» **TASK TO CARRY OUT**:
Set down the records once more, please, exactly and with the pictures left out.

» **DATA RECORDS**:
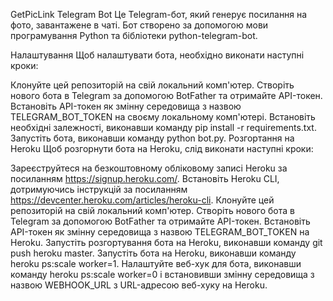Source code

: GetPicLink Telegram Bot
Це Telegram-бот, який генерує посилання на фото, завантажене в чаті. Бот створено за допомогою мови програмування Python та бібліотеки python-telegram-bot.

Налаштування
Щоб налаштувати бота, необхідно виконати наступні кроки:

Клонуйте цей репозиторій на свій локальний комп'ютер.
Створіть нового бота в Telegram за допомогою BotFather та отримайте API-токен.
Встановіть API-токен як змінну середовища з назвою TELEGRAM_BOT_TOKEN на своєму локальному комп'ютері.
Встановіть необхідні залежності, виконавши команду pip install -r requirements.txt.
Запустіть бота, виконавши команду python bot.py.
Розгортання на Heroku
Щоб розгорнути бота на Heroku, слід виконати наступні кроки:

Зареєструйтеся на безкоштовному обліковому записі Heroku за посиланням https://signup.heroku.com/.
Встановіть Heroku CLI, дотримуючись інструкцій за посиланням https://devcenter.heroku.com/articles/heroku-cli.
Клонуйте цей репозиторій на свій локальний комп'ютер.
Створіть нового бота в Telegram за допомогою BotFather та отримайте API-токен.
Встановіть API-токен як змінну середовища з назвою TELEGRAM_BOT_TOKEN на Heroku.
Запустіть розгортування бота на Heroku, виконавши команду git push heroku master.
Запустіть бота на Heroku, виконавши команду heroku ps:scale worker=1.
Налаштуйте веб-хук для бота, виконавши команду heroku ps:scale worker=0 і встановивши змінну середовища з назвою WEBHOOK_URL з URL-адресою веб-хуку на Heroku.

» **RESULT BELOW**:
Source code

: GetPicLink Telegram Bot
Це Telegram-бот, який генерує посилання на фото, завантажене в чаті. Бот створено за допомогою мови програмування Python та бібліотеки python-telegram-bot.

Налаштування
Щоб налаштувати бота, необхідно виконати наступні кроки:

Клонуйте цей репозиторій на свій локальний комп'ютер.
Створіть нового бота в Telegram за допомогою BotFather та отримайте API-токен.
Встановіть API-токен як змінну середовища з назвою TELEGRAM_BOT_TOKEN на своєму локальному комп'ютері.
Встановіть необхідні залежності, виконавши команду pip install -r requirements.txt.
Запустіть бота, виконавши команду python bot.py.
Розгортання на Heroku
Щоб розгорнути бота на Heroku, слід виконати наступні кроки:

Зареєструйтеся на безкоштовному обліковому записі Heroku за посиланням https://signup.heroku.com/.
Встановіть Heroku CLI, дотримуючись інструкцій за посиланням https://devcenter.heroku.com/articles/heroku-cli.
Клонуйте цей репозиторій на свій локальний комп'ютер.
Створіть нового бота в Telegram за допомогою BotFather та отримайте API-токен.
Встановіть API-токен як змінну середовища з назвою TELEGRAM_BOT_TOKEN на Heroku.
Запустіть розгортування бота на Heroku, виконавши команду git push heroku master.
Запустіть бота на Heroku, виконавши команду heroku ps:scale worker=1.
Налаштуйте веб-хук для бота, виконавши команду heroku ps:scale worker=0 і встановивши змінну середовища з назвою WEBHOOK_URL з URL-адресою веб-хуку на Heroku.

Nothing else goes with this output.